London Scientist: Satellite Data Shows Arctic May Experience Ice Free Summers Within 10 Years


Dr. Seymore Laxon at University College London’s Center for Polar Observation and Modelling stated on BBC News today that Arctic Ice is melting faster than scientists had previously warned. Scientists headed by Laxon analyzed satellite data from the European Space Agency Cryosat to determine sea ice volume trends. They found that since 2004, the Arctic is losing 900 cubic km of sea ice on average each year. By the end of summer 2011, only 7000 cubic kilometers of sea ice remained.

These preliminary results showed that, if current melt rates continue, the Arctic could see ice free periods during summer starting in less than 10 years.

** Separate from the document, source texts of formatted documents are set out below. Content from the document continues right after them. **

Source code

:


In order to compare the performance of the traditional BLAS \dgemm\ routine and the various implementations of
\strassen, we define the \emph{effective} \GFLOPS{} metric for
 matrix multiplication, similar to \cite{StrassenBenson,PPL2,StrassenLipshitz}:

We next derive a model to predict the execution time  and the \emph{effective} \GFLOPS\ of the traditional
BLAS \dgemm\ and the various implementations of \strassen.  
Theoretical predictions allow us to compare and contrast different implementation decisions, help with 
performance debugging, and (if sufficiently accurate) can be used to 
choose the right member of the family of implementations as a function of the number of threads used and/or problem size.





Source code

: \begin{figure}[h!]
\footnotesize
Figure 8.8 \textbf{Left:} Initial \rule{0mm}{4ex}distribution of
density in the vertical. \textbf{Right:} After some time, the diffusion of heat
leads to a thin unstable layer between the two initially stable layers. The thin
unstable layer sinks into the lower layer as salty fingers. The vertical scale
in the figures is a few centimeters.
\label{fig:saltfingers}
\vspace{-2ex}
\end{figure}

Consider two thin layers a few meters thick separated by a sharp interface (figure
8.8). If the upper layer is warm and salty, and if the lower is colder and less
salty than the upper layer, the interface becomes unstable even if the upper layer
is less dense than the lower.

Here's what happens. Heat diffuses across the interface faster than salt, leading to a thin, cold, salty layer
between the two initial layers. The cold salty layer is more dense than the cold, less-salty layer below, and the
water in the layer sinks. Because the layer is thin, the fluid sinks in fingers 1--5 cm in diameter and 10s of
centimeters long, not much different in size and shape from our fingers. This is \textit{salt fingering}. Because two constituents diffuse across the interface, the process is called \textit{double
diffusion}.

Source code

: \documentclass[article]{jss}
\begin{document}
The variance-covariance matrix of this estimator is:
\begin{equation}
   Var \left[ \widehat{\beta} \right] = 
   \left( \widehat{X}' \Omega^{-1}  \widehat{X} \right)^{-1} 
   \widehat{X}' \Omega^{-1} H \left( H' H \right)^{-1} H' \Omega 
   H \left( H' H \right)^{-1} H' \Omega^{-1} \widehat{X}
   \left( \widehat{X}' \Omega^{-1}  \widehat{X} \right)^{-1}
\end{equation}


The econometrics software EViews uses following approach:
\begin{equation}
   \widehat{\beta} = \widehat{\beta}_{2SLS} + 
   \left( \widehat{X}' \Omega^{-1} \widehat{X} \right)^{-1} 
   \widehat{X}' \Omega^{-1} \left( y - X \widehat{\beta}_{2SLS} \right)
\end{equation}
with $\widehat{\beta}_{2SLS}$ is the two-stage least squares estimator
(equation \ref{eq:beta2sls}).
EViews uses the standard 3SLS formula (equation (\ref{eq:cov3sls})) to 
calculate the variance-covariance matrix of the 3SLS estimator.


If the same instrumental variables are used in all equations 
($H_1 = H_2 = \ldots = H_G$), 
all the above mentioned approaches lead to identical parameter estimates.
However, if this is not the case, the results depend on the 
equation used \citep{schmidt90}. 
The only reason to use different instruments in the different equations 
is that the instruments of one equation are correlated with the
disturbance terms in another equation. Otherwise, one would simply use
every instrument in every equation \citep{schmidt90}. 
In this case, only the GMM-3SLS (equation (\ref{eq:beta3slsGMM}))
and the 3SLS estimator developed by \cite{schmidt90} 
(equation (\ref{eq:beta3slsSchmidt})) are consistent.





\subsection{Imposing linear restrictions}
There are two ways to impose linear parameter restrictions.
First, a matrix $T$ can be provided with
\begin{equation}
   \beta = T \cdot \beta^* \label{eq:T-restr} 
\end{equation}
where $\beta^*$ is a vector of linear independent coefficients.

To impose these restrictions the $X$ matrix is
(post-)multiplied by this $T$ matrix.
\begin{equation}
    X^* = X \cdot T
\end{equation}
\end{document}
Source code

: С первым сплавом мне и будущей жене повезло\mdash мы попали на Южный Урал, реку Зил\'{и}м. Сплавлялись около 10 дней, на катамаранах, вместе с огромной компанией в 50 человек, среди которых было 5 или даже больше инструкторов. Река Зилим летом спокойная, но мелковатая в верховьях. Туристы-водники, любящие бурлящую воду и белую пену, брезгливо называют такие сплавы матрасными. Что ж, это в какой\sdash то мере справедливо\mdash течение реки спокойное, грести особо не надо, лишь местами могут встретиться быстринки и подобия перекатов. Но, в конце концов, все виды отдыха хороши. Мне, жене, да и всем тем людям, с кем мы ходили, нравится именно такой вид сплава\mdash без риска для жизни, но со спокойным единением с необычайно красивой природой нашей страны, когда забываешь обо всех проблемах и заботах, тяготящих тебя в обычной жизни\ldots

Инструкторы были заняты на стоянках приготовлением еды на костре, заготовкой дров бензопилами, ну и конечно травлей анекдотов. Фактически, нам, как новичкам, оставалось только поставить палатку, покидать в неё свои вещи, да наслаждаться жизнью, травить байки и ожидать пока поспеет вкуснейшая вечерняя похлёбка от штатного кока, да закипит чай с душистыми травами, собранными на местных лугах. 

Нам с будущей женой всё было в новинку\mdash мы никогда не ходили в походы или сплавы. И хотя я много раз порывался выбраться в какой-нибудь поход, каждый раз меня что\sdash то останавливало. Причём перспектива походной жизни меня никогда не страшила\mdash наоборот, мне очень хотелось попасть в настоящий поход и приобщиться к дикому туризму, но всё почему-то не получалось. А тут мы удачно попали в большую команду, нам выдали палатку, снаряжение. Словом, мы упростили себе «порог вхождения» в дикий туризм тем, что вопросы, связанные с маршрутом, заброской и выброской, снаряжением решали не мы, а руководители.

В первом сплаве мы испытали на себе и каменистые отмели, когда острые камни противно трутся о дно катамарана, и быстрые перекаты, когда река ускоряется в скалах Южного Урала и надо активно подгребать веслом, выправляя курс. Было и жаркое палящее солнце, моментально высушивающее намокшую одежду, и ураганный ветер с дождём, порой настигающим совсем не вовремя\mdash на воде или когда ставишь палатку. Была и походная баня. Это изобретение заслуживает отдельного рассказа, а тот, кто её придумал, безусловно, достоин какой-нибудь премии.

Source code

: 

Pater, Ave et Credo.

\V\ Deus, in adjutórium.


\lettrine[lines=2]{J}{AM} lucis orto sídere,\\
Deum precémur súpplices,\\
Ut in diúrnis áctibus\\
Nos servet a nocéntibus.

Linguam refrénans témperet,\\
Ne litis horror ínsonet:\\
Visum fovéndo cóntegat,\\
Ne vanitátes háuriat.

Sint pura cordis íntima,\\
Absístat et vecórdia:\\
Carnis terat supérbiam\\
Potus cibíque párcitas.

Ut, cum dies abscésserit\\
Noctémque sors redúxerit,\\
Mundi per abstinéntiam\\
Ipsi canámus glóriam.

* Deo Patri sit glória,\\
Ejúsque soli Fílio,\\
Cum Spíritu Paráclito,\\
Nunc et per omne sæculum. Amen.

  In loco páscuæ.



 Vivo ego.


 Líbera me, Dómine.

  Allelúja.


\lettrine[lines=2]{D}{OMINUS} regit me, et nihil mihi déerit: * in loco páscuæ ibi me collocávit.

“We have to be cautious until our data has been properly analysed as part of a climate model, but this does suggest that the Arctic might be ice-free in summer for a day at least by the end of the decade,” Laxon told BBC News.

These ice loss rates are troubling for many reasons. First, the rate of loss is more than 50% greater than scientists had previously estimated. Further, loss of large areas of ice coverage reduce albedo (reflectivity). Darker ocean areas absorb more sunlight than white, reflective sea ice. And though many have been callous to the loss of key species in the Arctic, increasing rates of ice loss could drive many species to extinction or unexpected and radical adaptation.

The Polar Science Center has also provided sea ice volume data that shows ice free periods during summer could occur within less than ten years. The statement by Laxon is the first secondary confirmation of this report.